Tuesday, September 27, 2011

Siblings are the Bomb



I was telling a friend about a funny conversation I had with mybrother, and she made the comment, "I want a brother like yours. It sounds like y'all have a great relationship." Later on I processed that comment (the brain is S-L-O-W these days) and realized how right she was. I have one brother, Jay, and we talk regularly and laugh A LOT. We get each other and genuinely like each other's company. Growing up, we fought constantly and vehemently. Then when I was in 8th grade and he was in 11th grade, we quit being a-holes and started being friends. We have been there for each through every joyful and terrible thing, and I couldn't ask for a better brother. 


The way I see it, no one understands exactly where you came from except siblings. Only your siblings get exactly what makes you, you. They saw you grow, change, and come into your own as a person, all while sharing a roof, parents, clothes, and in our case, a wall. No one else could ever understand why it is so funny to say, "wood chuck to grey squirrel." No one else remembers the time he caught my sweater caught on fire. No one else was there to convince my parents to let me watch "Girls Just Want to Have Fun" at my slumber party even though they thought it may be a tad too racy. No one else covered for me when I snuck into my parent's liquor cabinet. Yep, all Jay.

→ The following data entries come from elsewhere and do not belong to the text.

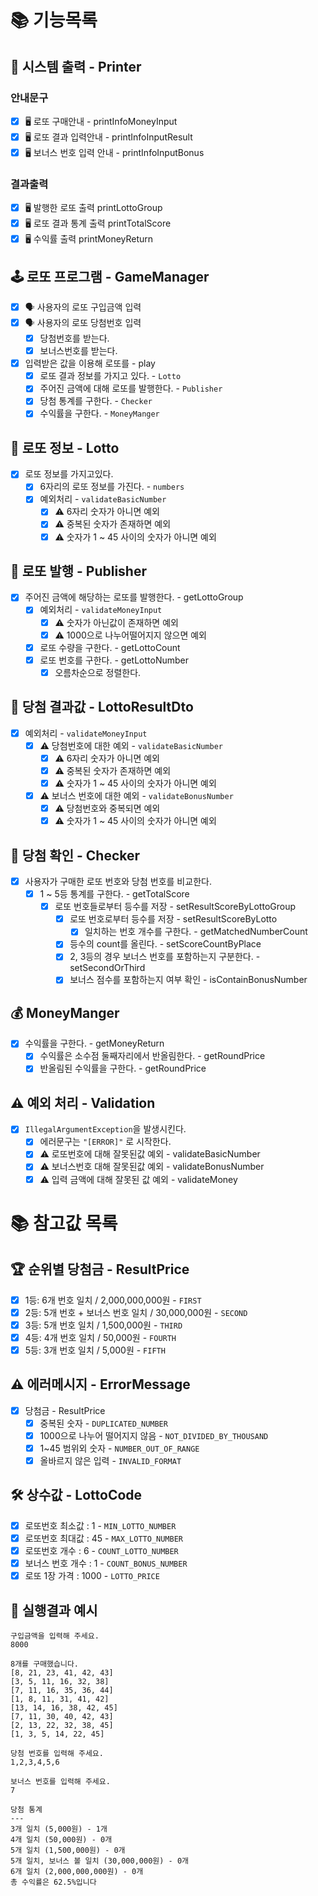 # 📚 기능목록

## 💭 시스템 출력 - Printer

### 안내문구

- [x] 🖥️ 로또 구매안내 - printInfoMoneyInput
- [x] 🖥️ 로또 결과 입력안내 - printInfoInputResult
- [x] 🖥️ 보너스 번호 입력 안내 - printInfoInputBonus

### 결과출력

- [x] 🖥️ 발행한 로또 출력 printLottoGroup
- [x] 🖥️ 로또 결과 통계 출력 printTotalScore
- [x] 🖥️ 수익률 출력 printMoneyReturn

## 🕹️ 로또 프로그램 - GameManager

- [x] 🗣️ 사용자의 로또 구입금액 입력
- [x] 🗣️ 사용자의 로또 당첨번호 입력
    - [x] 당첨번호를 받는다.
    - [x] 보너스번호를 받는다.

- [x] 입력받은 값을 이용해 로또를 - play
    - [x] 로또 결과 정보를 가지고 있다. - `Lotto`
    - [x] 주어진 금액에 대해 로또를 발행한다. - `Publisher`
    - [x] 당첨 통계를 구한다. - `Checker`
    - [x] 수익률을 구한다. - `MoneyManger`

## 💭 로또 정보 - Lotto

- [x] 로또 정보를 가지고있다.
    - [x] 6자리의 로또 정보를 가진다. - `numbers`
    - [x] 예외처리 - `validateBasicNumber`
        - [x] ⚠️ 6자리 숫자가 아니면 예외
        - [x] ⚠️ 중복된 숫자가 존재하면 예외
        - [x] ⚠️ 숫자가 1 ~ 45 사이의 숫자가 아니면 예외

## 🎲 로또 발행 - Publisher

- [x] 주어진 금액에 해당하는 로또를 발행한다. - getLottoGroup
    - [x] 예외처리 - `validateMoneyInput`
        - [x] ⚠️ 숫자가 아닌값이 존재하면 예외
        - [x] ⚠️ 1000으로 나누어떨어지지 않으면 예외
    - [x] 로또 수량을 구한다. - getLottoCount
    - [x] 로또 번호를 구한다. - getLottoNumber
        - [x] 오름차순으로 정렬한다.

## 📝 당첨 결과값 - LottoResultDto

- [x] 예외처리 - `validateMoneyInput`
    - [x] ⚠️ 당첨번호에 대한 예외 - `validateBasicNumber`
        - [x] ⚠️ 6자리 숫자가 아니면 예외
        - [x] ⚠️ 중복된 숫자가 존재하면 예외
        - [x] ⚠️ 숫자가 1 ~ 45 사이의 숫자가 아니면 예외
    - [x] ⚠️ 보너스 번호에 대한 예외 - `validateBonusNumber`
        - [x] ⚠️ 당첨번호와 중복되면 예외
        - [x] ⚠️ 숫자가 1 ~ 45 사이의 숫자가 아니면 예외

## 🔎 당첨 확인 - Checker

- [x] 사용자가 구매한 로또 번호와 당첨 번호를 비교한다.
    - [x] 1 ~ 5등 통계를 구한다. - getTotalScore
        - [x] 로또 번호들로부터 등수를 저장 - setResultScoreByLottoGroup
            - [x] 로또 번호로부터 등수를 저장 - setResultScoreByLotto
                - [x] 일치하는 번호 개수를 구한다. - getMatchedNumberCount
            - [x] 등수의 count를 올린다. - setScoreCountByPlace
            - [x] 2, 3등의 경우 보너스 번호를 포함하는지 구분한다. - setSecondOrThird
            - [x] 보너스 점수를 포함하는지 여부 확인 - isContainBonusNumber

## 💰 MoneyManger

- [x] 수익률을 구한다. - getMoneyReturn
    - [x] 수익률은 소수점 둘째자리에서 반올림한다. - getRoundPrice
    - [x] 반올림된 수익률을 구한다. - getRoundPrice

## ⚠️ 예외 처리 - Validation

- [x] `IllegalArgumentException`을 발생시킨다.
    - [x] 에러문구는 `"[ERROR]"` 로 시작한다.
    - [x] ⚠️ 로또번호에 대해 잘못된값 예외 - validateBasicNumber
    - [x] ⚠️ 보너스번호 대해 잘못된값 예외 - validateBonusNumber
    - [x] ⚠️ 입력 금액에 대해 잘못된 값 예외 - validateMoney

# 📚 참고값 목록

## 🏆 순위별 당첨금 - ResultPrice

- [x] 1등: 6개 번호 일치 / 2,000,000,000원 - `FIRST`
- [x] 2등: 5개 번호 + 보너스 번호 일치 / 30,000,000원 - `SECOND`
- [x] 3등: 5개 번호 일치 / 1,500,000원 - `THIRD`
- [x] 4등: 4개 번호 일치 / 50,000원 - `FOURTH`
- [x] 5등: 3개 번호 일치 / 5,000원 - `FIFTH`

## ⚠️ 에러메시지 - ErrorMessage

- [x] 당첨금 - ResultPrice
    - [x] 중복된 숫자 - `DUPLICATED_NUMBER`
    - [x] 1000으로 나누어 떨어지지 않음 - `NOT_DIVIDED_BY_THOUSAND`
    - [x] 1~45 범위외 숫자 - `NUMBER_OUT_OF_RANGE`
    - [x] 올바르지 않은 입력 - `INVALID_FORMAT`

## 🛠 상수값 - LottoCode

- [x] 로또번호 최소값 : 1 - `MIN_LOTTO_NUMBER`
- [x] 로또번호 최대값 : 45 - `MAX_LOTTO_NUMBER`
- [x] 로또번호 개수 : 6 - `COUNT_LOTTO_NUMBER`
- [x] 보너스 번호 개수 : 1 - `COUNT_BONUS_NUMBER`
- [x] 로또 1장 가격 : 1000 - `LOTTO_PRICE`

## 📝 실행결과 예시

```text
구입금액을 입력해 주세요.
8000

8개를 구매했습니다.
[8, 21, 23, 41, 42, 43] 
[3, 5, 11, 16, 32, 38] 
[7, 11, 16, 35, 36, 44] 
[1, 8, 11, 31, 41, 42] 
[13, 14, 16, 38, 42, 45] 
[7, 11, 30, 40, 42, 43] 
[2, 13, 22, 32, 38, 45] 
[1, 3, 5, 14, 22, 45]

당첨 번호를 입력해 주세요.
1,2,3,4,5,6

보너스 번호를 입력해 주세요.
7

당첨 통계
---
3개 일치 (5,000원) - 1개
4개 일치 (50,000원) - 0개
5개 일치 (1,500,000원) - 0개
5개 일치, 보너스 볼 일치 (30,000,000원) - 0개
6개 일치 (2,000,000,000원) - 0개
총 수익률은 62.5%입니다
```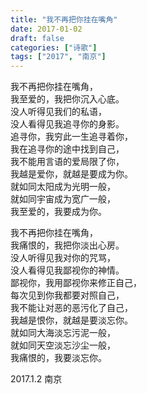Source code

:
 ```yaml
---
title: "我不再把你挂在嘴角"
date: 2017-01-02
draft: false
categories: ["诗歌"]
tags: ["2017", "南京"]
---
```


我不再把你挂在嘴角，  
我至爱的，我把你沉入心底。  
没人听得见我们的私语，  
没人看得见我追寻你的身影。  
追寻你，我穷此一生追寻着你，  
我在追寻你的途中找到自己，  
我不能用言语的爱局限了你，  
我越是爱你，就越是要成为你。  
就如同太阳成为光明一般，  
就如同宇宙成为宽广一般，  
我至爱的，我要成为你。  

我不再把你挂在嘴角，  
我痛恨的，我把你淡出心房。  
没人听得见我对你的咒骂，  
没人看得见我鄙视你的神情。  
鄙视你，我用鄙视你来修正自己，  
每次见到你我都要对照自己，  
我不能让对恶的恶污化了自己，  
我越是恨你，就越是要淡忘你。  
就如同大海淡忘污泥一般，  
就如同天空淡忘沙尘一般，  
我痛恨的，我要淡忘你。  

2017.1.2 南京  
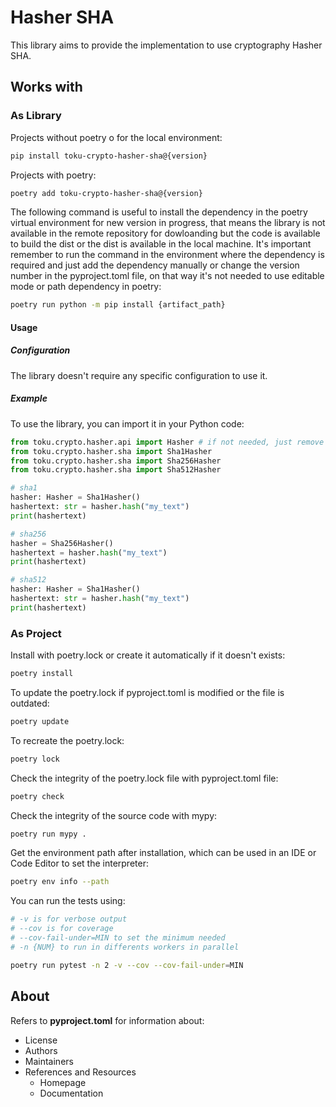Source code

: # Hasher SHA

This library aims to provide the implementation to use cryptography Hasher SHA.

## Works with

### As Library

Projects without poetry o for the local environment:

```bash
pip install toku-crypto-hasher-sha@{version}
```

Projects with poetry:

```bash
poetry add toku-crypto-hasher-sha@{version}
```

The following command is useful to install the dependency in the poetry virtual environment for new version in progress, that means the library is not available in the remote repository for dowloanding but the code is available to build the dist or the dist is available in the local machine. It's important remember to run the command in the environment where the dependency is required and just add the dependency manually or change the version number in the pyproject.toml file, on that way it's not needed to use editable mode or path dependency in poetry:

```bash
poetry run python -m pip install {artifact_path}
```

#### Usage

##### Configuration

The library doesn't require any specific configuration to use it.

##### Example

To use the library, you can import it in your Python code:

```python
from toku.crypto.hasher.api import Hasher # if not needed, just remove type hint or put ShaHasher
from toku.crypto.hasher.sha import Sha1Hasher
from toku.crypto.hasher.sha import Sha256Hasher
from toku.crypto.hasher.sha import Sha512Hasher

# sha1
hasher: Hasher = Sha1Hasher()
hashertext: str = hasher.hash("my_text")
print(hashertext)

# sha256
hasher = Sha256Hasher()
hashertext = hasher.hash("my_text")
print(hashertext)

# sha512
hasher: Hasher = Sha1Hasher()
hashertext: str = hasher.hash("my_text")
print(hashertext)
```

### As Project

Install with poetry.lock or create it automatically if it doesn't exists:

```bash
poetry install
```

To update the poetry.lock if pyproject.toml is modified or the file is outdated:

```bash
poetry update
```

To recreate the poetry.lock:

```bash
poetry lock
```

Check the integrity of the poetry.lock file with pyproject.toml file:

```bash
poetry check
```

Check the integrity of the source code with mypy:

```bash
poetry run mypy .
```

Get the environment path after installation, which can be used in an IDE or Code Editor to set the interpreter:

```bash
poetry env info --path
```

You can run the tests using:

```bash
# -v is for verbose output
# --cov is for coverage
# --cov-fail-under=MIN to set the minimum needed
# -n {NUM} to run in differents workers in parallel

poetry run pytest -n 2 -v --cov --cov-fail-under=MIN
```

## About

Refers to **pyproject.toml** for information about:

- License
- Authors
- Maintainers
- References and Resources
    - Homepage
    - Documentation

Without my brother there to play with, fight with, and tell on, my childhood would have been a very lonely existence. It is so not fun to swing on a tire swing in the back yard alone. You can't have food fights alone. Subsequently, it is more fun to wash windows with someone else. It is boring to play Monopoly alone (full disclosure it is actually quite boring with two people). We have the same memories of family vacations, holidays, and normal everyday boring life. I can't imagine if I didn't have a Jay in my life to share all those memories with. Don't get my wrong, it was not all laughs and good times. We are family, and families don't always get along. It can't always be great, because that would be impossible. We still have disagreements (yes you did through the ice pack overhand at my face) and we know exactly how to push each other's buttons (Mr. Sensitive). But the good outweighs the bad, by about a zillion.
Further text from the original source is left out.